Activity
Look below for the line holding "- We have added the" and the line holding "제출 타입 및 주제 : E타입". Repeat those two and everything between, exactly.

Records supplied
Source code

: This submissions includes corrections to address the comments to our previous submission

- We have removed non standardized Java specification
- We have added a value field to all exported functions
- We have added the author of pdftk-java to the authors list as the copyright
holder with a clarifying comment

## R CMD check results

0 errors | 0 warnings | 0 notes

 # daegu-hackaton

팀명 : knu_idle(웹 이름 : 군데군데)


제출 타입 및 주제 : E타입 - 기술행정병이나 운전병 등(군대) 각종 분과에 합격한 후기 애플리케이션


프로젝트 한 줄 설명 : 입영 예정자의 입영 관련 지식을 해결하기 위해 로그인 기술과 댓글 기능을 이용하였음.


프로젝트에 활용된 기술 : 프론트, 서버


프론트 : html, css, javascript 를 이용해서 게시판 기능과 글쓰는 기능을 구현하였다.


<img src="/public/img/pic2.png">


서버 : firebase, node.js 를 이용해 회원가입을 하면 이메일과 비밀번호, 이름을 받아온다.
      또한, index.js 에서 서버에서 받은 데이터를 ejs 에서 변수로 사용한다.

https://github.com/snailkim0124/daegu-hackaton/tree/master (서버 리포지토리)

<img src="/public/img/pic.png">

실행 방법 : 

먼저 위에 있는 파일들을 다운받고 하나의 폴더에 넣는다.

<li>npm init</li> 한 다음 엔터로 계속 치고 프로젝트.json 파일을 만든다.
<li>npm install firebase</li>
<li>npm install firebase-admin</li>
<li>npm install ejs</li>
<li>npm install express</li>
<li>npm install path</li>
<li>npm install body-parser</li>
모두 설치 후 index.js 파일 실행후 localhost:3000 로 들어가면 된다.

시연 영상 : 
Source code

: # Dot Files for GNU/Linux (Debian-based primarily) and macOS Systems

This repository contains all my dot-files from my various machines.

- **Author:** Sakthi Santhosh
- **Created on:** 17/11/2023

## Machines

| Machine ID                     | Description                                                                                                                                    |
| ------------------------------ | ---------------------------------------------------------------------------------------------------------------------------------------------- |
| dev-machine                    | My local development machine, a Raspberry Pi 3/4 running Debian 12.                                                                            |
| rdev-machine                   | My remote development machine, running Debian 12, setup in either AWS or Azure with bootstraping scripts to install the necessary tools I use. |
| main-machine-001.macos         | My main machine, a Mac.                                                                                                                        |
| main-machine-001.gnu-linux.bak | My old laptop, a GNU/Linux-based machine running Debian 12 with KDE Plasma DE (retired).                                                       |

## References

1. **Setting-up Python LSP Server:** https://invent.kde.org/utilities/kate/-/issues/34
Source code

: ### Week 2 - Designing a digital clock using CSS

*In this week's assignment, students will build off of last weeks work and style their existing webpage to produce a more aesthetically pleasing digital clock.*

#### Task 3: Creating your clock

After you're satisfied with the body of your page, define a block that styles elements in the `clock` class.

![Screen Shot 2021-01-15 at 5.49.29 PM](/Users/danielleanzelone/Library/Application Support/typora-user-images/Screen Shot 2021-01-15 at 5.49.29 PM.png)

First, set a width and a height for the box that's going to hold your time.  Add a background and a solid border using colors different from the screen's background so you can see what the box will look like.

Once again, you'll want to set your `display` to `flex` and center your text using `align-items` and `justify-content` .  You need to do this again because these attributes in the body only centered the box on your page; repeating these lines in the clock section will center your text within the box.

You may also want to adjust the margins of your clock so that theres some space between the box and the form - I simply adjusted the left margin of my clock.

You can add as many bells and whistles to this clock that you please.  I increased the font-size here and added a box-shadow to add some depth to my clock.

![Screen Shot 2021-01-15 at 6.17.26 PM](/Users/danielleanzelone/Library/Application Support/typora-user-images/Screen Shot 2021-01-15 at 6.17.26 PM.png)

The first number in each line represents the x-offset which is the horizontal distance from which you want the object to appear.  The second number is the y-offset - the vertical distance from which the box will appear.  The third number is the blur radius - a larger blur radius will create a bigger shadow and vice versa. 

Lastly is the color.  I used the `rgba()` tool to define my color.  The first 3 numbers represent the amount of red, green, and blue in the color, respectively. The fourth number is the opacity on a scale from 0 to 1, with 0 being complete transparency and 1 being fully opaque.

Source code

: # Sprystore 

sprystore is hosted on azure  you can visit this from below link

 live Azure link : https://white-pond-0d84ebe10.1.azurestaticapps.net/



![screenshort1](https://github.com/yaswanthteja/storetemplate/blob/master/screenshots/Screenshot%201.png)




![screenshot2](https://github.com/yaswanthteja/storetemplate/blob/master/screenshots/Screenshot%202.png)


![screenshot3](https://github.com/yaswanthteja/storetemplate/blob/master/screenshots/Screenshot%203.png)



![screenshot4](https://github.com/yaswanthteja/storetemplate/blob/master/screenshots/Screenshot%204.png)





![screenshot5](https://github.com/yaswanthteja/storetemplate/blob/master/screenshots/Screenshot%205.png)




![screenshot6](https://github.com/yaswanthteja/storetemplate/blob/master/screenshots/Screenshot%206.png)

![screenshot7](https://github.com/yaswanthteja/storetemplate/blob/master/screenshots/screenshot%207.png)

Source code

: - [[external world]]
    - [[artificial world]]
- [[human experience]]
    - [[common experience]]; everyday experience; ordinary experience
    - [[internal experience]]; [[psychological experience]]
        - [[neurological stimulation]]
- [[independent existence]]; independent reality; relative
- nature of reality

Answer to this problem
- We have added the author of pdftk-java to the authors list as the copyright
holder with a clarifying comment

## R CMD check results

0 errors | 0 warnings | 0 notes

 # daegu-hackaton

팀명 : knu_idle(웹 이름 : 군데군데)


제출 타입 및 주제 : E타입 - 기술행정병이나 운전병 등(군대) 각종 분과에 합격한 후기 애플리케이션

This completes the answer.